> [Directions for this task] The output must contain exactly the lines from the top of the listing below through the line containing "Type theories seem", and no pictures.
Records supplied Block Start
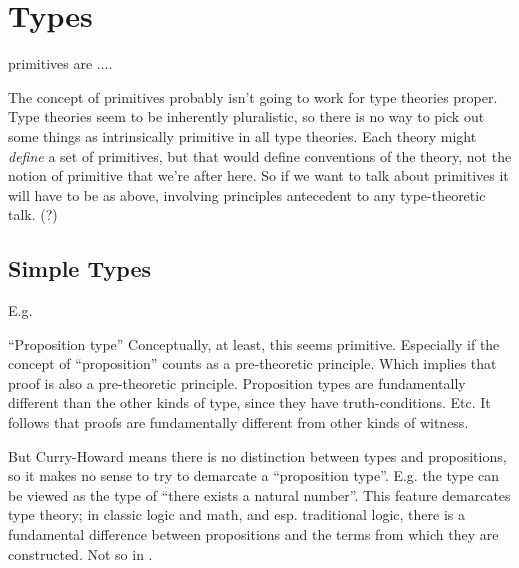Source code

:\chapter{\HoTT{} Types}
\label{subs:hott}

\HoTT{} primitives are ....

\begin{ednote}
  The concept of primitives probably isn't going to work for type
  theories proper.  Type theories seem to be inherently pluralistic,
  so there is no way to pick out some things as intrinsically
  primitive in all type theories.  Each theory might \emph{define} a
  set of primitives, but that would define conventions of the theory,
  not the notion of primitive that we're after here.  So if we want to
  talk about primitives it will have to be as above, involving
  principles antecedent to any type-theoretic talk. (?)
\end{ednote}

\section{Simple Types}
\label{subs:simpletypes}

\begin{ednote}
  E.g. \N
\end{ednote}

``Proposition type'' Conceptually, at least, this seems primitive.
Especially if the concept of ``proposition'' counts as a pre-theoretic
principle.  Which implies that proof is also a pre-theoretic
principle.  Proposition types are fundamentally different than the
other kinds of type, since they have
truth-conditions. Etc.  It follows that proofs are
fundamentally different from other kinds of witness.

\begin{ednote}
  But Curry-Howard means there is no distinction between types and
  propositions, so it makes no sense to try to demarcate a
  ``proposition type''.  E.g. the type \N can be viewed as the type of
  ``there exists a natural number''.  This feature demarcates type
  theory; in classic logic and math, and esp. traditional logic, there
  is a fundamental difference between propositions and the terms from
  which they are constructed.  Not so in \tth{}.
\end{ednote}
Records supplied Block End
> [Task solution]
Source code

:\chapter{\HoTT{} Types}
\label{subs:hott}

\HoTT{} primitives are ....

\begin{ednote}
  The concept of primitives probably isn't going to work for type
  theories proper.  Type theories seem to be inherently pluralistic,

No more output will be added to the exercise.